REQUIRED WORK »
All lines from the top of the records below through the line holding "World happiness project", and only those, should be printed exactly, minus the pictures.

[Saved data entries]
++++++

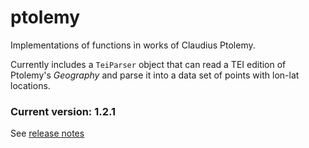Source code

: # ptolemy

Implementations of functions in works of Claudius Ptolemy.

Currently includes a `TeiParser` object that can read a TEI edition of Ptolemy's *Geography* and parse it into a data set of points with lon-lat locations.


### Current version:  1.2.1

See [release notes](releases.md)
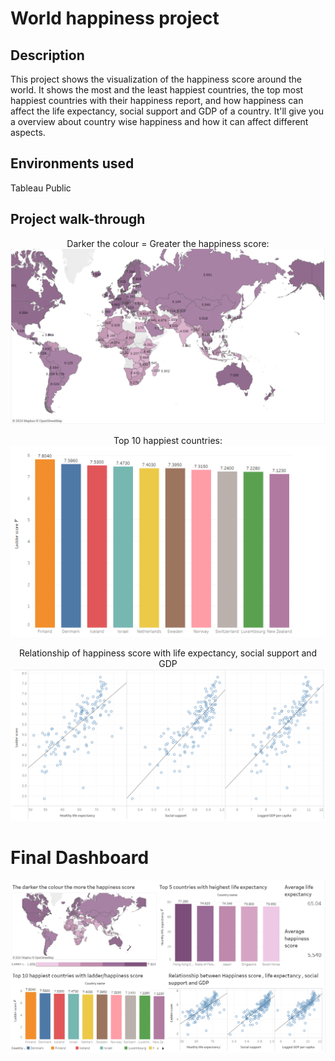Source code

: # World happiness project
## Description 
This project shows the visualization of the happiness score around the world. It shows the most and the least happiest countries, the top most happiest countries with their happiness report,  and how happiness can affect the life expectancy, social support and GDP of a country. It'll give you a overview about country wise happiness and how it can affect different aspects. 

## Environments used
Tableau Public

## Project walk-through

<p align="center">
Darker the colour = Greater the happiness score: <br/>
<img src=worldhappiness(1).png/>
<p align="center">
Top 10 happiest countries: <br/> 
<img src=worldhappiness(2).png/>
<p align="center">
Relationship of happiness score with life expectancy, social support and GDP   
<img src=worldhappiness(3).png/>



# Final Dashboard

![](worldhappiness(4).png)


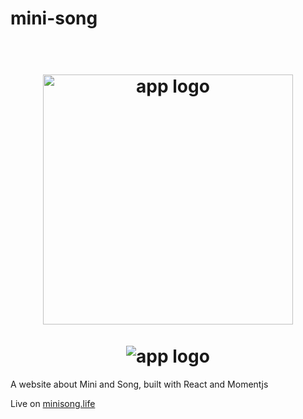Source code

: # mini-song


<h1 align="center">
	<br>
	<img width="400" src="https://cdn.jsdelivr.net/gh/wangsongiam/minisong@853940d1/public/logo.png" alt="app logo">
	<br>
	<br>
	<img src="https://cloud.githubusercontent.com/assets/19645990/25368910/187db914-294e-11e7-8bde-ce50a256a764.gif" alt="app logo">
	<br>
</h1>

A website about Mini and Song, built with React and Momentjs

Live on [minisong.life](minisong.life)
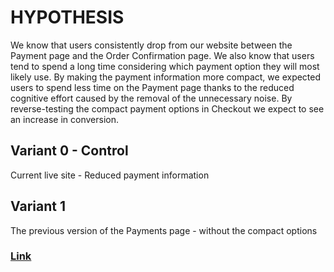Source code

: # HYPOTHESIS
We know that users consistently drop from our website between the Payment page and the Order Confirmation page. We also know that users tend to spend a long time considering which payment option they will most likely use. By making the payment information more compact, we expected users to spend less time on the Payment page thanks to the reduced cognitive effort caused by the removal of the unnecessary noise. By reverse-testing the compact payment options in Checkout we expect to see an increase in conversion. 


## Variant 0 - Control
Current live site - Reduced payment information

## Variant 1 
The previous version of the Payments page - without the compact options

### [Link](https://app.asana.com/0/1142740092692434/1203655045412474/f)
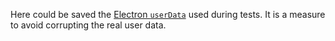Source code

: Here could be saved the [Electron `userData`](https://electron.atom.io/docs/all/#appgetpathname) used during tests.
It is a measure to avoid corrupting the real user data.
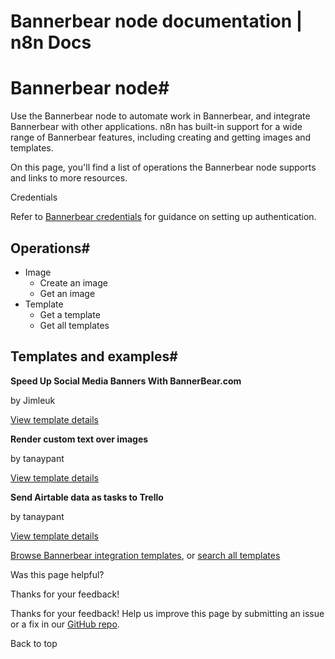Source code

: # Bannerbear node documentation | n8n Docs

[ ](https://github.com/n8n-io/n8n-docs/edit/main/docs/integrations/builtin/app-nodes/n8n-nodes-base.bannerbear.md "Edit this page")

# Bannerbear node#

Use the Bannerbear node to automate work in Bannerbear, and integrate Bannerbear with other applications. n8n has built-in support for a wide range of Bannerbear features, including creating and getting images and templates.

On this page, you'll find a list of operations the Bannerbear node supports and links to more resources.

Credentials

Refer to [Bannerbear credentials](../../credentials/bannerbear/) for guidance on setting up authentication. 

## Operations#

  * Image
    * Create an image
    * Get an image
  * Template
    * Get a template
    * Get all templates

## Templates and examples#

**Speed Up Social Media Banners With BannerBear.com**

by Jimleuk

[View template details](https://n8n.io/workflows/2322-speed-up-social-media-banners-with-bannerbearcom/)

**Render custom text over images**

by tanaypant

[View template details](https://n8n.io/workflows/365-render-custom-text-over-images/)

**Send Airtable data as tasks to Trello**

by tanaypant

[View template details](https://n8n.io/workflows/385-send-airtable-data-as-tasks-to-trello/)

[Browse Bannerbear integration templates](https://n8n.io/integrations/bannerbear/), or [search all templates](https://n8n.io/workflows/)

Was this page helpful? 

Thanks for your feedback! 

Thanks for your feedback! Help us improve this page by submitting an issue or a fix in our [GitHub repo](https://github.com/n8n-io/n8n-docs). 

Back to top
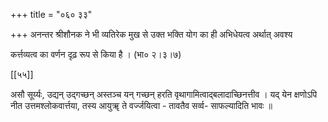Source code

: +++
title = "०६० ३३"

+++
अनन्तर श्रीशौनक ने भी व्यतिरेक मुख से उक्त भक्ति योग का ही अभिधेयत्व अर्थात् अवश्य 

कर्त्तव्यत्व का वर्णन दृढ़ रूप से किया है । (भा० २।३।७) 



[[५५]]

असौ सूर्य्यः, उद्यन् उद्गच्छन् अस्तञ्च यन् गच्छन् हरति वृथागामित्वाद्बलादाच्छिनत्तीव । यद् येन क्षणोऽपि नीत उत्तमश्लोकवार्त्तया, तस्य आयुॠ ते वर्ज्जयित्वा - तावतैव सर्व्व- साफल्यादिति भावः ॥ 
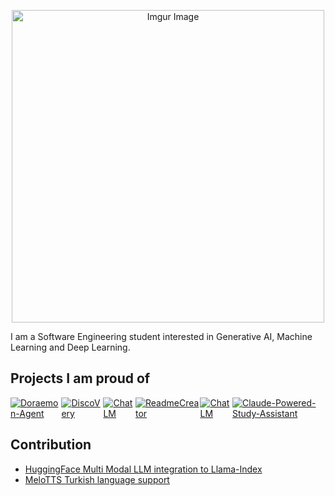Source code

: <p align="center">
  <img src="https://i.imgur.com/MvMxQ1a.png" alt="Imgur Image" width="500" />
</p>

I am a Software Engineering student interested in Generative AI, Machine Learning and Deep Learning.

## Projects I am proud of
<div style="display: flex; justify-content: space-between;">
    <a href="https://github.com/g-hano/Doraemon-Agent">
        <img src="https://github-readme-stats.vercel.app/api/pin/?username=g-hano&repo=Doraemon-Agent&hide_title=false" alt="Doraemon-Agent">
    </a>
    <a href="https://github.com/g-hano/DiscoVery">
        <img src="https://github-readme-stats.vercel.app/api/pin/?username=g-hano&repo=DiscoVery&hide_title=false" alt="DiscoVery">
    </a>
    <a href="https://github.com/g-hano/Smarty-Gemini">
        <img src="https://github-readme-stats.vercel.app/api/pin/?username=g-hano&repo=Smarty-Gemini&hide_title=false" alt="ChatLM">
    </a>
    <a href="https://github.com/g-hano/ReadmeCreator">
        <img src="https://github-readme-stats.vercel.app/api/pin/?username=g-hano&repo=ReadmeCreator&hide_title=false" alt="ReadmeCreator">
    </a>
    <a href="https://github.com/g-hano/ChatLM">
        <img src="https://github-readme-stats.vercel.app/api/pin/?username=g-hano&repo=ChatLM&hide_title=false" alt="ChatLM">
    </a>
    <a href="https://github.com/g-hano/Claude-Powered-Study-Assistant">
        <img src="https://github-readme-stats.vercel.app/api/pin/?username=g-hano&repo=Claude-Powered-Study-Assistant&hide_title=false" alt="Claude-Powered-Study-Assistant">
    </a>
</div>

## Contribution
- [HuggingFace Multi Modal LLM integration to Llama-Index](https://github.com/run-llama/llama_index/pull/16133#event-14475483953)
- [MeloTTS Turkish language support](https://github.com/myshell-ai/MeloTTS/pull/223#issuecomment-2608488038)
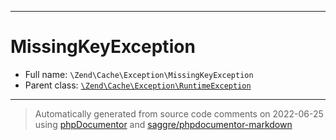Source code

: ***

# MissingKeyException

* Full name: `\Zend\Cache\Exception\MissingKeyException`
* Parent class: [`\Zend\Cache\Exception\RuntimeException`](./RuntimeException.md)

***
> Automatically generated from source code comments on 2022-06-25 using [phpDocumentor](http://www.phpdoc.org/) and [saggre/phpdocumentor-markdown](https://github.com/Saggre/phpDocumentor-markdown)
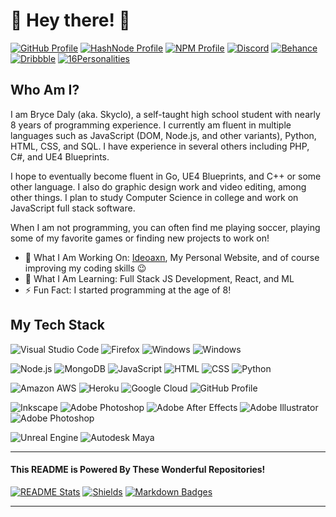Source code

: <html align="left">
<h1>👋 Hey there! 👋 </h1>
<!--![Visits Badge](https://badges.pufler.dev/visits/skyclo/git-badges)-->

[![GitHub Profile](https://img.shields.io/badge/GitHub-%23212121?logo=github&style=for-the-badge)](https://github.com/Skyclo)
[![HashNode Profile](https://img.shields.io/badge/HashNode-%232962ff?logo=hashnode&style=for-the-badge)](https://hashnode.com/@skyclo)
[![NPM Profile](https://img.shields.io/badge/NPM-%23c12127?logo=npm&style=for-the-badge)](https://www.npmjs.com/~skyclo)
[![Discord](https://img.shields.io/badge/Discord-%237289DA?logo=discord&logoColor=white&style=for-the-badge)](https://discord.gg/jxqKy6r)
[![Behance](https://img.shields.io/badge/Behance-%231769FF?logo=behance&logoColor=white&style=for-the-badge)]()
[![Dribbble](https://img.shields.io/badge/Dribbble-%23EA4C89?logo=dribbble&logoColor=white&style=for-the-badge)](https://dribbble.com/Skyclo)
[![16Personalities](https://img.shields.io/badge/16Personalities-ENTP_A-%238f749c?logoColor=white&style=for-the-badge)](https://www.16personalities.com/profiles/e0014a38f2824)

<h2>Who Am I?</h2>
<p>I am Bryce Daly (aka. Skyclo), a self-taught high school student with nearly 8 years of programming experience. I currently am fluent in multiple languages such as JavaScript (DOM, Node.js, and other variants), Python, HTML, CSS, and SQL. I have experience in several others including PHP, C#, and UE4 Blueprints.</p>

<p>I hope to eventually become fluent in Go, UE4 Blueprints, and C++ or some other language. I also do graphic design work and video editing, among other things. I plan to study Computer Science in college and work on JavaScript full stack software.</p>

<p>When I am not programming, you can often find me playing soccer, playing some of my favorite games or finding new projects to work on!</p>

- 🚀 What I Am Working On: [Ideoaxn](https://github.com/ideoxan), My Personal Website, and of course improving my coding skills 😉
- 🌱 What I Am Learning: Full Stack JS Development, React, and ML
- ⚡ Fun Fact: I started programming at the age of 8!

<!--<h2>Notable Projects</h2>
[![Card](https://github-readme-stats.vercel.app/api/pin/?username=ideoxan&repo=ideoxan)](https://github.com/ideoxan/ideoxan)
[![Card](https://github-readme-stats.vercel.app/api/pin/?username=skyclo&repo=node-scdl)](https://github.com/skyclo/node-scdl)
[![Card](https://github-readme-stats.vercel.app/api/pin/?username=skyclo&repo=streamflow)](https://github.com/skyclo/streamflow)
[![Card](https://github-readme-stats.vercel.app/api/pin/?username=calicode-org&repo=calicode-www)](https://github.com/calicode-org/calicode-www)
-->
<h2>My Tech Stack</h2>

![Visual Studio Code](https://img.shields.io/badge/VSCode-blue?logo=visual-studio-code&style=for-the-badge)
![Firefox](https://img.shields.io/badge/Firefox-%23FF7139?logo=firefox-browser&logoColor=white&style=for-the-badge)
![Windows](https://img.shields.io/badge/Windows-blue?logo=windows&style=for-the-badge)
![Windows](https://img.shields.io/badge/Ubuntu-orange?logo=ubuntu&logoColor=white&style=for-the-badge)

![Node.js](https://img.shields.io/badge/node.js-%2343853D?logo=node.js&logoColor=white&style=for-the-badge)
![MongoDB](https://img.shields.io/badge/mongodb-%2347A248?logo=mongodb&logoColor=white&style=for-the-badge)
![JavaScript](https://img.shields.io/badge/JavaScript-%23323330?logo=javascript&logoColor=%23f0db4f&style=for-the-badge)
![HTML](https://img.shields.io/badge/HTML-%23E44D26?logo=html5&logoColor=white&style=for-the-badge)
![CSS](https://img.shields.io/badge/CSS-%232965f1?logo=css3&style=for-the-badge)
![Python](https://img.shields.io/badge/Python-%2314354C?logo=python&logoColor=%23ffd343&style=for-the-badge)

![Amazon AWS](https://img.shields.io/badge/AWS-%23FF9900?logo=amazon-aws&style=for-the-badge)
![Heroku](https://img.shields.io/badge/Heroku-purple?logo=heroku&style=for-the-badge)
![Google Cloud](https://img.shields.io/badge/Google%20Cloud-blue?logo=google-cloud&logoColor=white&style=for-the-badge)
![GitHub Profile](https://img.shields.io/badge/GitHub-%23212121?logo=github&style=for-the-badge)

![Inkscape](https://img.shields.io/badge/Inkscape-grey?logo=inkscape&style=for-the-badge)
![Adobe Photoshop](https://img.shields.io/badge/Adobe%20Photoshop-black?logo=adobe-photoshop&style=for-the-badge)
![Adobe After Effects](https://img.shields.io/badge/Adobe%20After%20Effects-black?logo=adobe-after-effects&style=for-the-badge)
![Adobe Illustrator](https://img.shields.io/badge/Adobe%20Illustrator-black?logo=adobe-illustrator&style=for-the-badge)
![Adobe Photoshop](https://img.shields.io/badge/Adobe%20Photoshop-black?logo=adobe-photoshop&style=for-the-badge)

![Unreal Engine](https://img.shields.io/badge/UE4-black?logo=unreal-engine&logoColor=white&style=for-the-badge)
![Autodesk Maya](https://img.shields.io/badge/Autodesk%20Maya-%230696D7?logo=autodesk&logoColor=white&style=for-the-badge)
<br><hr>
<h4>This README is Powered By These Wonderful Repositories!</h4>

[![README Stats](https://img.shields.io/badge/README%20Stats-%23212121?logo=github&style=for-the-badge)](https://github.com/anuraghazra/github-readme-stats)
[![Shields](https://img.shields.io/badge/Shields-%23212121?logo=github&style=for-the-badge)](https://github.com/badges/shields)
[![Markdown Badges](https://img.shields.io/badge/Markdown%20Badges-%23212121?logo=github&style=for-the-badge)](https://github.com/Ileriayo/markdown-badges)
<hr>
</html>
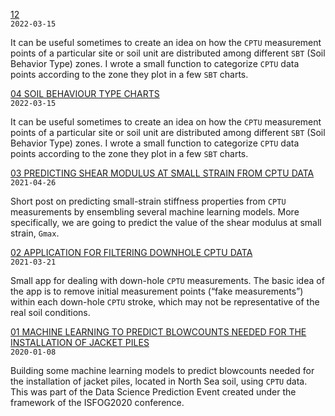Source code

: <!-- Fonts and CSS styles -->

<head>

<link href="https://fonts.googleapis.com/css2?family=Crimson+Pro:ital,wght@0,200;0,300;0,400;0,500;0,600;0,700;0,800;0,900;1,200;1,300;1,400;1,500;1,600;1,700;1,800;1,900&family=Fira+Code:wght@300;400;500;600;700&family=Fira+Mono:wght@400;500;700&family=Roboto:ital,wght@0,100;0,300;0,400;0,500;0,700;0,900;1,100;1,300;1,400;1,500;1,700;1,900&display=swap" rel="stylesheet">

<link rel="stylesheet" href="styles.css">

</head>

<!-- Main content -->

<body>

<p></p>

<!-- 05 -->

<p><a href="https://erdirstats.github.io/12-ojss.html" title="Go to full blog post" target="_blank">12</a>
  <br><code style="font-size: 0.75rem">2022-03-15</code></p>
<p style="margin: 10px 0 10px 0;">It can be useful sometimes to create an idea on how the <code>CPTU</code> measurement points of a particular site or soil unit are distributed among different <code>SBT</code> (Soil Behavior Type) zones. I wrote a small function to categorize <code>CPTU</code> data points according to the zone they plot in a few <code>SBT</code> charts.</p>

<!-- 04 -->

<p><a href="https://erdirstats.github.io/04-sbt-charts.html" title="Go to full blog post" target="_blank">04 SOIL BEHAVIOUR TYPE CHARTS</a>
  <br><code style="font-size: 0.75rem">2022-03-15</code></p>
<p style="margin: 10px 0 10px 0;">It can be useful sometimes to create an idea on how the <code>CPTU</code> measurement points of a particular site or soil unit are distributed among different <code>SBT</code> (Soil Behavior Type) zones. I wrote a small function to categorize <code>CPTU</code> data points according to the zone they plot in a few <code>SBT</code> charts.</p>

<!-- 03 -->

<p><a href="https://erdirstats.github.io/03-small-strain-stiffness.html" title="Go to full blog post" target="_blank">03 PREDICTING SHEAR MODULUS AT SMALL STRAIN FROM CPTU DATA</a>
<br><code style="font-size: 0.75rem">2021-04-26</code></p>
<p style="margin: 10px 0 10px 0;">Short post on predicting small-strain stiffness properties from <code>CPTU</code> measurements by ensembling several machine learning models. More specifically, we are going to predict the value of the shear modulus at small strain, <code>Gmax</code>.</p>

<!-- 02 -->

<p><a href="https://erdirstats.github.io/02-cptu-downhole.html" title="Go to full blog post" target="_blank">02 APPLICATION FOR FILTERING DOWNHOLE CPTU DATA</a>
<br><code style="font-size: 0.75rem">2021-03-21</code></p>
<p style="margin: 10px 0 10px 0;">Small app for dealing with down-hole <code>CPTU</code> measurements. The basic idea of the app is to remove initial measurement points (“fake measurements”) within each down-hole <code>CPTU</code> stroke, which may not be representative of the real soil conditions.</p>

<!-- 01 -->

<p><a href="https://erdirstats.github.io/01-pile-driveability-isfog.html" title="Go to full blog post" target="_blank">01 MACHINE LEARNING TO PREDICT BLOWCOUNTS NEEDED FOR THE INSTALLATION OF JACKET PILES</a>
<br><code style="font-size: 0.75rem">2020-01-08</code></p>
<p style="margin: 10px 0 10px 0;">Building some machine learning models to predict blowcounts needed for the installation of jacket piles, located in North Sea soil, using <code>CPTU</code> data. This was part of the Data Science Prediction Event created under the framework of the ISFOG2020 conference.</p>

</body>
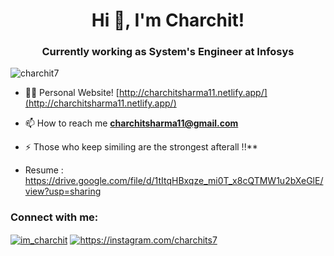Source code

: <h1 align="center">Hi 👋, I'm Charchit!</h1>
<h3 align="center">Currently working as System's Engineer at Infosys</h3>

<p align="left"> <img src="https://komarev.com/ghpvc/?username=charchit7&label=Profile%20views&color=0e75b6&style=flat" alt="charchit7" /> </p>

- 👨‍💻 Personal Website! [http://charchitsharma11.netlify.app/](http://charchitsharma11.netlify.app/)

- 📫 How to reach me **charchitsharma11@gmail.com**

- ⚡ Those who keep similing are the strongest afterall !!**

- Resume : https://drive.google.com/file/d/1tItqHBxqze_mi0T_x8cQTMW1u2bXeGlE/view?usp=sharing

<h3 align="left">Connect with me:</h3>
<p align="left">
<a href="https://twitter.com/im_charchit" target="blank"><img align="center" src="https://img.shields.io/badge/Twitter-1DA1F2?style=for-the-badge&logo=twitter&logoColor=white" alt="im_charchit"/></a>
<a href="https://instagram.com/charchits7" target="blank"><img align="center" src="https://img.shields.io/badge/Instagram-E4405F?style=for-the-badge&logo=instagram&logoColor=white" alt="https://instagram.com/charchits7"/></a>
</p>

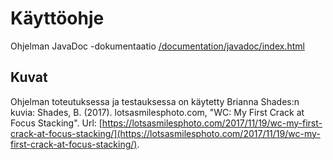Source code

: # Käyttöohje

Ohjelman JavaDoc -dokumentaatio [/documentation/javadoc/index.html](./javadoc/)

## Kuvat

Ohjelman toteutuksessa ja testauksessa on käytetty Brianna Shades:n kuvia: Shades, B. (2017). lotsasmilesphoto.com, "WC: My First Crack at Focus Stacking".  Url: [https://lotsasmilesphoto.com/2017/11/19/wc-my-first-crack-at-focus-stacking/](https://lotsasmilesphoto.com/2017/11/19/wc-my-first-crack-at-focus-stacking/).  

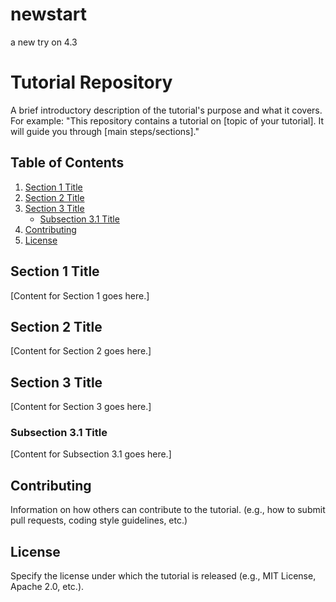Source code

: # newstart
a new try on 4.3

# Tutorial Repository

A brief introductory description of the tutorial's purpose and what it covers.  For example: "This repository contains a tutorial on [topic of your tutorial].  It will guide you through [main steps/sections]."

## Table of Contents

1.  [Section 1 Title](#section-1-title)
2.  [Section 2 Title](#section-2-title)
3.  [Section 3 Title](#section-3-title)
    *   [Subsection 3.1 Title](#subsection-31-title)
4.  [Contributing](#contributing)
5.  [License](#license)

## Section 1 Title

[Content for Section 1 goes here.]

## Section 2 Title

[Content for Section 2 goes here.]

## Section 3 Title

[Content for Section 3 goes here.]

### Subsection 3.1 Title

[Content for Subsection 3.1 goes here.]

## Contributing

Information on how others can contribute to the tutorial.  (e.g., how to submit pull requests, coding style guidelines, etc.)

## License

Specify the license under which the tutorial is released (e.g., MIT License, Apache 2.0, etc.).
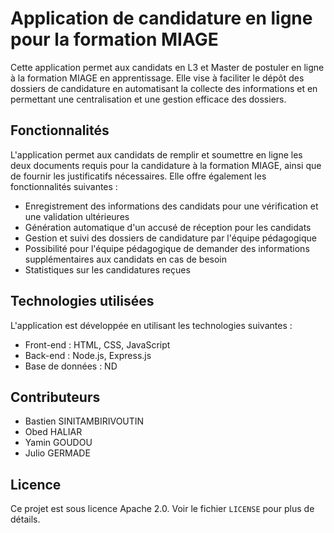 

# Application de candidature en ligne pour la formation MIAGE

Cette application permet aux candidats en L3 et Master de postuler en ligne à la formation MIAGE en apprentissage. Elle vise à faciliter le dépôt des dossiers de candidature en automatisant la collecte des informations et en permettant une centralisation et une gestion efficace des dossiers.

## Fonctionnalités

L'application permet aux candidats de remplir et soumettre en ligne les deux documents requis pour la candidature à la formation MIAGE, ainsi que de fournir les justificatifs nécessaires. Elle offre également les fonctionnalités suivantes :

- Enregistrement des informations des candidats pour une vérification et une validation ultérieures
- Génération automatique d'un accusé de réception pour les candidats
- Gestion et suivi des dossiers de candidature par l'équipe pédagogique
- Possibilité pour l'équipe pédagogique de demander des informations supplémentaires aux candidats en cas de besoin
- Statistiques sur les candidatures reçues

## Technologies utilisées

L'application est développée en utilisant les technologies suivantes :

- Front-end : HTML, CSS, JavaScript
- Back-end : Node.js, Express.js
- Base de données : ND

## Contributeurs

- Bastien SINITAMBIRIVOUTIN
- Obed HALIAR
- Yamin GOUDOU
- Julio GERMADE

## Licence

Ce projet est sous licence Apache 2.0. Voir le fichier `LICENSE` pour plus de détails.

++++++

EXPECTED ANSWER »
Source code

: # ptolemy

Implementations of functions in works of Claudius Ptolemy.

Currently includes a `TeiParser` object that can read a TEI edition of Ptolemy's *Geography* and parse it into a data set of points with lon-lat locations.


### Current version:  1.2.1

See [release notes](releases.md)
Source code

: # World happiness project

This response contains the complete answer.